Civil engineering firm K. Friese & Associates provided council with an update on drainage and public flooding issues throughout the roughly 1 square mile that encapsulates the city of Rollingwood during a July 17 meeting.

K. Friese representative Joe Cantalupo said one of the first actions the firm took involved field work to get a sense of what the city was looking at, which helped pave the way for two-dimensional modeling.

“We also did a public survey and got about 100 responses,” Cantalupo said, adding a May public meeting on the study helped give the firm a bigger picture of the infrastructure situation and pave the way to create a list of preliminary areas of interest.

Property flooding is one of the larger issues reported by residents, according to the report from K. Friese, as several homeowners within Rollingwood stated their property floods every time it rains.

Some of the modeling from the study analyzes depths that facilitate flooding throughout Rollingwood, and Cantalupo said the data combined with other methods of analysis has helped paint a clearer picture of infrastructure work needed in the city.

“You start to see, at least through the eyes of the community, that not all flooding is the same,” Cantalupo said, pointing out prominent flooding areas of varying severity during his presentation.

The next steps for the K. Friese study include refining areas of interest, developing project concepts, creating high-level cost estimates, prioritizing projects and developing detailed concepts for the city’s top projects, among other initiatives.

Because elements of the study are based on 100-year flood plains, the report will also consider an updated national rainfall study called Atlas 14. That study has shifted the definition of flood plains, meaning they now or could soon cover more land throughout the country, which could have implications for Rollingwood’s infrastructure improvement plan.

"The way Atlas 14 was explained to me—when you look at the impact of rainfall in Texas, the 500-year flood becomes a 100-year flood," Cantalupo said.

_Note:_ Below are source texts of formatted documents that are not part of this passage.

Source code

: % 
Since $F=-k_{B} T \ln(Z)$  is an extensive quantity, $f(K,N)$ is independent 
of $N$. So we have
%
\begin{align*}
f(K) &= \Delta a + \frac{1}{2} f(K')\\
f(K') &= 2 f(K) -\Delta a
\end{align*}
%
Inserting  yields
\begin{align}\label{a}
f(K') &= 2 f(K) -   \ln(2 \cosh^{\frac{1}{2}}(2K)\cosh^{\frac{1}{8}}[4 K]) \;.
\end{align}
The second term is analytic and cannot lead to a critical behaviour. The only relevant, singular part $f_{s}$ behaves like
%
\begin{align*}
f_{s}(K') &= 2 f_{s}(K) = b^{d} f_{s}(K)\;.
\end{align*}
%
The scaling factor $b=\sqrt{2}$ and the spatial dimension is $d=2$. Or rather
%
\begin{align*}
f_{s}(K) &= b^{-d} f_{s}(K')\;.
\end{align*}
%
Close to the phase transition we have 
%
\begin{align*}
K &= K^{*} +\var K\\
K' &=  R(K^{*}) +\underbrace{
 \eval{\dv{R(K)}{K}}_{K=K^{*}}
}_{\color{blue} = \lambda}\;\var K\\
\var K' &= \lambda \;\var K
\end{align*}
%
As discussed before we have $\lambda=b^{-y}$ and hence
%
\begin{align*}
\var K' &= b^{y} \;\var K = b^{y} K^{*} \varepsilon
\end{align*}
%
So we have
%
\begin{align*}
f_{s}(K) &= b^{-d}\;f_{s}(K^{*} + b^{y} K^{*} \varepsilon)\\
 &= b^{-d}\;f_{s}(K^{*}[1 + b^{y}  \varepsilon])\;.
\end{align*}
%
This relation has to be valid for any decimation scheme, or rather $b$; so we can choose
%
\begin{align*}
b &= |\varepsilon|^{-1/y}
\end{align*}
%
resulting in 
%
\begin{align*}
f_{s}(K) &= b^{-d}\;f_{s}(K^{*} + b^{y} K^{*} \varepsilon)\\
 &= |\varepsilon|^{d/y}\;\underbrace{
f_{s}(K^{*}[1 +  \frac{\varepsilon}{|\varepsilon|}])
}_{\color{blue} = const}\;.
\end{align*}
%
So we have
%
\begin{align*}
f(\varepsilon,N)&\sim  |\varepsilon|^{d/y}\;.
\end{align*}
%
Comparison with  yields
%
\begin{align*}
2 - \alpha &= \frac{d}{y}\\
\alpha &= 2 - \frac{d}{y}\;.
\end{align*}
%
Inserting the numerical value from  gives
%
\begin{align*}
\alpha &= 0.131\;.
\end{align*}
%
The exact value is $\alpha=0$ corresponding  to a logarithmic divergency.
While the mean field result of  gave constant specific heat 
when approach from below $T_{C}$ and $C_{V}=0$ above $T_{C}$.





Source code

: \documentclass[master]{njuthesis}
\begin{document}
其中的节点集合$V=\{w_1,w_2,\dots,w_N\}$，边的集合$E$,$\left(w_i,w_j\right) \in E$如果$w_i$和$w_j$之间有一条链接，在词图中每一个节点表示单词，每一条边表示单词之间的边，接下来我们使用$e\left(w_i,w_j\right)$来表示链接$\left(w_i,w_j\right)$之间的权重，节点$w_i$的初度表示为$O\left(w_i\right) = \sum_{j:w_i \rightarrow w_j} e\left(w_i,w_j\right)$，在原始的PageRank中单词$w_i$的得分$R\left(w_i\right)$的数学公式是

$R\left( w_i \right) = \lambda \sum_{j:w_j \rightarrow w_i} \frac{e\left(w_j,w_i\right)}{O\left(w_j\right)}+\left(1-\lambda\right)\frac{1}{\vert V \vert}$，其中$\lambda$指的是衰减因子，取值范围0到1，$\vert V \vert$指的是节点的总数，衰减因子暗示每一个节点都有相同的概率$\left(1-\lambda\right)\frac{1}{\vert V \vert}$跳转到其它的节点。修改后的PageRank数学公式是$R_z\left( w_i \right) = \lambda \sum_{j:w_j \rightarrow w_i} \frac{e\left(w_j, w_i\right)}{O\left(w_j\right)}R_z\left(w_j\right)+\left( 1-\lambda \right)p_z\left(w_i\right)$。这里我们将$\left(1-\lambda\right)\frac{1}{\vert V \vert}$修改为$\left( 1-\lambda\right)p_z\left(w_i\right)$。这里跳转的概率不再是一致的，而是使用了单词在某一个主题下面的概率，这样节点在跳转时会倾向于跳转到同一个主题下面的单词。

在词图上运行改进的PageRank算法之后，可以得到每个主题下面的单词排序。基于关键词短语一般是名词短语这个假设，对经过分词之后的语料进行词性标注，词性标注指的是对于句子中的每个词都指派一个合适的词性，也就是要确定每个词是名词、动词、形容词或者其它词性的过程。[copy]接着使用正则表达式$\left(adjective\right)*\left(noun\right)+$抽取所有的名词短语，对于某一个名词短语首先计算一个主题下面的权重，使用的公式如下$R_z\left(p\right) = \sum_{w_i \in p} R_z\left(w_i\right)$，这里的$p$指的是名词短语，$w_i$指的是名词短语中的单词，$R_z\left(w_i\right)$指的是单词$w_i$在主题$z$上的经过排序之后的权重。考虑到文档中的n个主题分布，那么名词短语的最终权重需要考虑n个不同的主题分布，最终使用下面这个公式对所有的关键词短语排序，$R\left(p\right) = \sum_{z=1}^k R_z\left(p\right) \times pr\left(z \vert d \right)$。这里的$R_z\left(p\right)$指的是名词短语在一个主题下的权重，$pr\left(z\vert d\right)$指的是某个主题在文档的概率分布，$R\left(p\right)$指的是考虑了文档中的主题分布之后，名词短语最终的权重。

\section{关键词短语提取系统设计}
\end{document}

Information from K. Friese states project feasibility, impact and cost will be calculated once project concepts are developed.

Cantalupo said K. Friese is aiming to have more drilled-down project concepts by September, and cost estimates along with a solidified infrastructure improvement plan to present to council by October.

"I hope the public shows up en masse for this," Mayor Michael Dyson said of K. Friese's next presentation to the city. "Because it is critically important to the city."